Every test requires two markers: a speed tier and a component tag.

Speed Tiers (pick one)

Marker Criteria When to use
smoke <1s, no I/O Quick sanity checks that verify basic functionality
unit <1s, no I/O Fast isolated tests for pure logic
integration May be slow End-to-end tests with real dependencies
slow >10s Long-running tests (benchmarks, large data)

Component Tags (pick one)

Marker Component
tools Tool implementations (ot_tools)
core Core library (ot)
serve MCP server (ot_serve)
bench Benchmark harness (ot_bench)
browse Browser inspector (ot_browse)
pkg Package management
spec OpenSpec tooling

Dependency Tags (add as needed)

Marker Requires
network Network access
api API keys (OT_BRAVE_API_KEY, etc.)
playwright Playwright browsers installed
docker Docker daemon running

Example Test

import pytest

@pytest.mark.smoke
@pytest.mark.serve
def test_server_starts():
    """Verify server can start without errors."""
    from ot_serve.server import create_server
    server = create_server()
    assert server is not None

Running Tests

# All tests
uv run pytest

# Smoke tests only (fast CI)
uv run pytest -m smoke

# Specific component
uv run pytest -m serve

# Combine markers
uv run pytest -m "smoke and serve"

# Skip slow tests
uv run pytest -m "not slow"

# Skip tests requiring network
uv run pytest -m "not network"

Test Organization

tests/
├── conftest.py              # Shared fixtures (mock_http_get, mock_secrets, etc.)
├── smoke/                   # Quick sanity checks
├── unit/                    # Fast isolated tests (mocked dependencies)
│   ├── core/                # Core library tests
│   ├── bench/               # Benchmark harness tests
│   ├── serve/               # MCP server tests
│   ├── sdk/                 # SDK tests
│   └── tools/               # Tool unit tests
│       ├── test_brave_search.py
│       ├── test_package.py
│       └── ...
└── integration/             # End-to-end tests (real dependencies)
    └── tools/               # Tool integration tests
        ├── conftest.py      # Secrets loading for API tests
        ├── test_brave_search.py
        └── ...

Unit and integration tests mirror each other - same filenames, different directories.
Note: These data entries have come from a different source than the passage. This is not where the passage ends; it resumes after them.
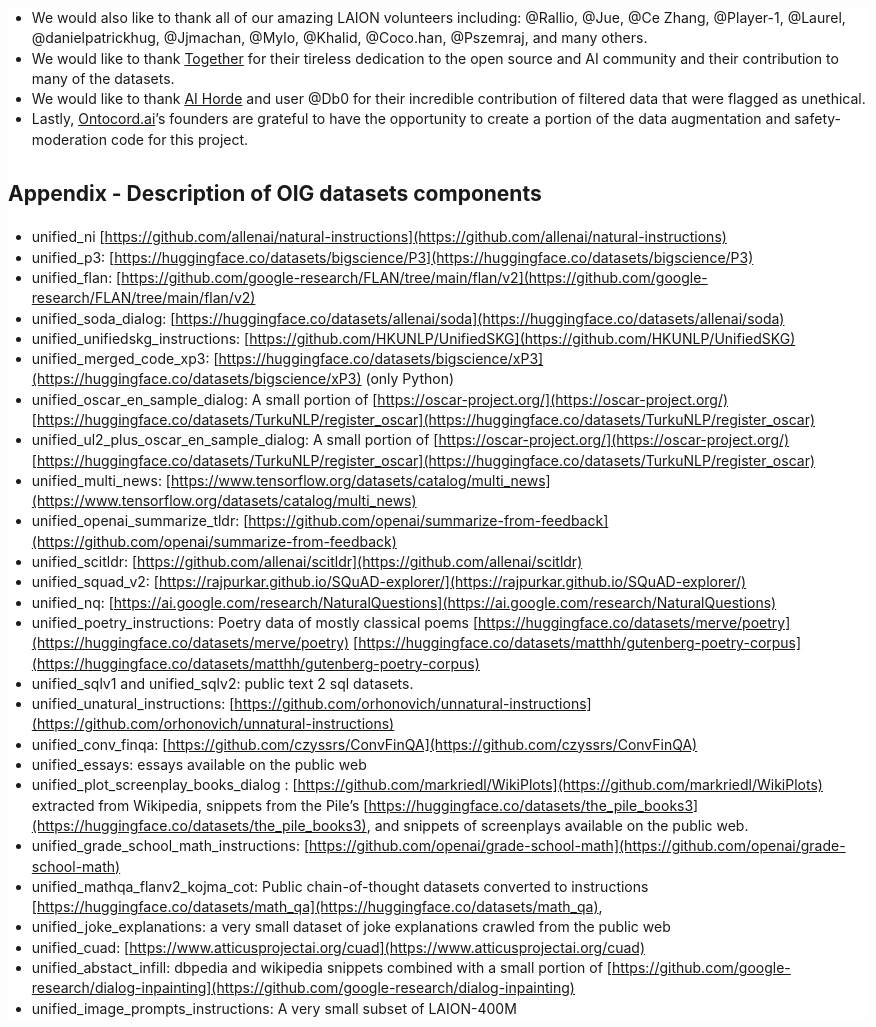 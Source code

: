 * We would also like to thank all of our amazing LAION volunteers including: @Rallio, @Jue, @Ce Zhang, @Player-1, @Laurel, @danielpatrickhug, @Jjmachan, @Mylo, @Khalid, @Coco.han,  @Pszemraj, and many others. 
* We would like to thank [Together](https://www.together.xyz/) for their tireless dedication to the open source and AI community and their contribution to many of the datasets.
* We would like to thank [AI Horde](https://aihorde.net/) and user @Db0 for their incredible contribution of filtered data that were flagged as unethical.
* Lastly, [Ontocord.ai](https://www.ontocord.ai)’s founders are grateful to have the opportunity to create a portion of the data augmentation and safety-moderation code for this project.


## Appendix - Description of OIG datasets components

- unified_ni [https://github.com/allenai/natural-instructions](https://github.com/allenai/natural-instructions)
- unified_p3: [https://huggingface.co/datasets/bigscience/P3](https://huggingface.co/datasets/bigscience/P3)
- unified_flan: [https://github.com/google-research/FLAN/tree/main/flan/v2](https://github.com/google-research/FLAN/tree/main/flan/v2)
- unified_soda_dialog: [https://huggingface.co/datasets/allenai/soda](https://huggingface.co/datasets/allenai/soda)
- unified_unifiedskg_instructions: [https://github.com/HKUNLP/UnifiedSKG](https://github.com/HKUNLP/UnifiedSKG) 
- unified_merged_code_xp3: [https://huggingface.co/datasets/bigscience/xP3](https://huggingface.co/datasets/bigscience/xP3) (only Python)
- unified_oscar_en_sample_dialog: A small portion of [https://oscar-project.org/](https://oscar-project.org/)
[https://huggingface.co/datasets/TurkuNLP/register_oscar](https://huggingface.co/datasets/TurkuNLP/register_oscar)
- unified_ul2_plus_oscar_en_sample_dialog: A small portion of  [https://oscar-project.org/](https://oscar-project.org/)
[https://huggingface.co/datasets/TurkuNLP/register_oscar](https://huggingface.co/datasets/TurkuNLP/register_oscar)
- unified_multi_news: [https://www.tensorflow.org/datasets/catalog/multi_news](https://www.tensorflow.org/datasets/catalog/multi_news)
- unified_openai_summarize_tldr:  [https://github.com/openai/summarize-from-feedback](https://github.com/openai/summarize-from-feedback)
- unified_scitldr:  [https://github.com/allenai/scitldr](https://github.com/allenai/scitldr)
- unified_squad_v2:  [https://rajpurkar.github.io/SQuAD-explorer/](https://rajpurkar.github.io/SQuAD-explorer/)
- unified_nq:  [https://ai.google.com/research/NaturalQuestions](https://ai.google.com/research/NaturalQuestions)
- unified_poetry_instructions: Poetry data of mostly classical poems
[https://huggingface.co/datasets/merve/poetry](https://huggingface.co/datasets/merve/poetry)
[https://huggingface.co/datasets/matthh/gutenberg-poetry-corpus](https://huggingface.co/datasets/matthh/gutenberg-poetry-corpus)
- unified_sqlv1 and unified_sqlv2: public text 2 sql datasets.
- unified_unatural_instructions: [https://github.com/orhonovich/unnatural-instructions](https://github.com/orhonovich/unnatural-instructions)
- unified_conv_finqa:  [https://github.com/czyssrs/ConvFinQA](https://github.com/czyssrs/ConvFinQA)
- unified_essays:  essays available on the public web 
- unified_plot_screenplay_books_dialog : [https://github.com/markriedl/WikiPlots](https://github.com/markriedl/WikiPlots) extracted from Wikipedia, snippets from the Pile’s [https://huggingface.co/datasets/the_pile_books3](https://huggingface.co/datasets/the_pile_books3), and snippets of screenplays available on the public web. 
- unified_grade_school_math_instructions: [https://github.com/openai/grade-school-math](https://github.com/openai/grade-school-math)
- unified_mathqa_flanv2_kojma_cot: Public chain-of-thought datasets converted to instructions [https://huggingface.co/datasets/math_qa](https://huggingface.co/datasets/math_qa), 
- unified_joke_explanations: a very small dataset of joke explanations crawled from the public web 
- unified_cuad:  [https://www.atticusprojectai.org/cuad](https://www.atticusprojectai.org/cuad)
- unified_abstact_infill:  dbpedia and wikipedia snippets combined with a small portion of [https://github.com/google-research/dialog-inpainting](https://github.com/google-research/dialog-inpainting) 
- unified_image_prompts_instructions: A very small subset of LAION-400M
This requires __init__.py files in test directories to avoid module name collisions.

Fixture Guidelines

Good: Shared fixture in conftest.py

# tests/conftest.py
@pytest.fixture
def temp_config(tmp_path):
    config_file = tmp_path / "config.yaml"
    config_file.write_text("tools: [demo]")
    return config_file

Bad: Duplicated setup in each test

# Don't do this
def test_one():
    config_file = Path("/tmp/config.yaml")
    config_file.write_text("tools: [demo]")
    ...

def test_two():
    config_file = Path("/tmp/config.yaml")  # Duplicated!
    config_file.write_text("tools: [demo]")
    ...

Global Fixtures

These fixtures are defined in tests/conftest.py and available to all tests:

Fixture Purpose Example Usage
executor Direct Python code execution executor("1 + 1") returns "2"
mock_http_get Mock ot.http_client.http_get mock_http_get.return_value = (True, {...})
mock_secrets Mock ot_sdk.get_secret mock_secrets.return_value = "test-key"
mock_subprocess Mock subprocess.run mock_subprocess.return_value = MagicMock(returncode=0)
mock_config Mock ot.config.get_config mock_config.return_value.tools.ripgrep.timeout = 30
mock_ot_sdk_config Mock ot_sdk.get_config mock_ot_sdk_config.return_value = "value"

Integration Fixtures

The tests/integration/tools/conftest.py provides fixtures for live API tests:

  • Forces reload of secrets from secrets.yaml for API key access
  • Sets OT_SECRETS_FILE environment variable
  • Loads secrets into ot_sdk.config._current_secrets

Testing Patterns

Pattern 1: Pure Function Tests (No Mocking)

@pytest.mark.unit
@pytest.mark.tools
class TestCleanVersion:
    """Test _clean_version semver prefix stripping."""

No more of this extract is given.